Help me motivate a topic.

Question

I'm teaching a topic for the first time, and I'm struggling to motivate it. I usually know where things lead and what they're eventually used for, but in this case I'm a bit stumped. (I suspect Galois Theory?!)

Say you have a cubic equation $ax^3+bx^2+cx+d=0$ with roots $\alpha,\beta$ and $\gamma$.

We can show that $\displaystyle{\alpha+\beta+\gamma = -\frac{b}{a}}$, $\displaystyle{\alpha\beta+\alpha\gamma+\beta\gamma=\frac{c}{a}}$ and $\displaystyle{\alpha\beta\gamma=-\frac{d}{a}}$.

Given a cubic, say $2x^3-3x^2+4x-1=0$, we're then asked to find things like $\alpha^2+\beta^2+\gamma^2$ or $\displaystyle{\frac{1}{\alpha}+\frac{1}{\beta}+\frac{1}{\gamma}}$. This is all very straight forward, but what're these quantities good for?

Given a cubic, say $2x^3-3x^2+4x-1=0$, with roots $\alpha,\beta$ and $\gamma$, we're asked to find another cubic with roots $2\alpha-1,2\beta-1$ and $2\gamma-1$. Substituting $w=\frac{1}{2}(x+1)$ to get $w^3+5w+2=0$. Again, this is quite straightforward, but where is this leading to? What comes next?

I'm a pure mathematician, so I don't need an application in the real world. I'd just like to know its context in Mathematics and, more importantly, some references/links to the next step.

Answer 1

The overall motivation is to solve the general polynomial equation.

For the first part you were already given links to symmetric functions. Vieta's formulas give that the coefficients of a polynomial equation are equal to certain symmetric polynomials on the roots. It happens that all symmetric polynomials (or rational functions) on that number of variables can be written in term of those few special symmetric functions. Those exercises that you got are particular cases of the general result.

A useful consequence is that all those values can be computed without having to compute the roots (without extending the field of coefficients), therefore avoiding the difficult problem.

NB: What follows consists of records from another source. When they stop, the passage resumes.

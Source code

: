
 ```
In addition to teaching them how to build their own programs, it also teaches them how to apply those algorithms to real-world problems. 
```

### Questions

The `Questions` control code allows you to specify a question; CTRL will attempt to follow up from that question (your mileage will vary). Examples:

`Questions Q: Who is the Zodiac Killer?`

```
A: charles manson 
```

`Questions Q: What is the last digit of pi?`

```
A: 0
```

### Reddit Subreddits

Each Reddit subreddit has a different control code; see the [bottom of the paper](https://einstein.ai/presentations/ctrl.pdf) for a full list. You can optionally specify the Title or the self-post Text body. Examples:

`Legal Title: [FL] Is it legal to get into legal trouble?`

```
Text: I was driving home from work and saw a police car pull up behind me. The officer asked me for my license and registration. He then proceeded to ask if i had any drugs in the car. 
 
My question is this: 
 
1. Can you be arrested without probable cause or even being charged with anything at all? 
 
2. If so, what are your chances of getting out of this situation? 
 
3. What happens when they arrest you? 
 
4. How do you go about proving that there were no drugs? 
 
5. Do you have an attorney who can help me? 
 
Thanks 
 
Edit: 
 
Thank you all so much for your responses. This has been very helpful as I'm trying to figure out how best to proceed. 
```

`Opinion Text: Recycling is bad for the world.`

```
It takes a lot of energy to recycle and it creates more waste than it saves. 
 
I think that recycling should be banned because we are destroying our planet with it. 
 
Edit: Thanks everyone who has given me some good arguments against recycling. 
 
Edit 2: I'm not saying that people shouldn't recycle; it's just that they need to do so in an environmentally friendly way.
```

For the second part, you can look at Tschirnhaus transformations (simplifying the equation to try to solve it).

The transformation $x=w-\frac{a_{n-1}}{na_n}$ eliminates the term of degree $n-1$ in the polynomial $$a_nx^n+a_{n-1}x^{n-1}+...+a_1x+a_0$$

This transformation plus taking one square root is enough to solve the general quadratic equation. So, all is being done is trying the same trick in higher degree to see if it helps.

Other transformations can allow you to eliminate other terms.

How much can the polynomial equation be simplified in this way? some people call it Klein's resolvent problem.

Answer 2

As others have noted, a big part of this is the aim to solve polynomial equations (implicitly, usually, by radicals, as opposed to using elliptic functions or modular functions). Also as noted, an interesting tangential point is that symmetric functions in the roots can be expressed in terms of the "standard" ones (and/or the sums of powers, by the Girard-Newton identities).

This does predate Galois theory by many decades, if not a century or two.

An often-neglected point is that use of Lagrange resolvents (a late 18th-century idea) leads one to discover the formulas of del Ferri, Ferraro, Tartaglia, and Cardano. Knowing how to manipulate symmetric polynomials is essential.

Similarly, to express roots of unity in terms of radicals, although by now general Galois theory proves that this is possible, the usual incarnations of it nowadays do not mention any tangible device to do it. I.e., Lagrange resolvents are not usually high-lighted. But, again, if one uses Lagrange resolvents to set things up, and knows how to employ symmetric polynomials, one can obtain the expressions in radicals.

(The question of why we might care about complicated expressions in terms of radicals is not quite answered by this, but one might claim that the details and ideas in the very process itself are of surprising interest.)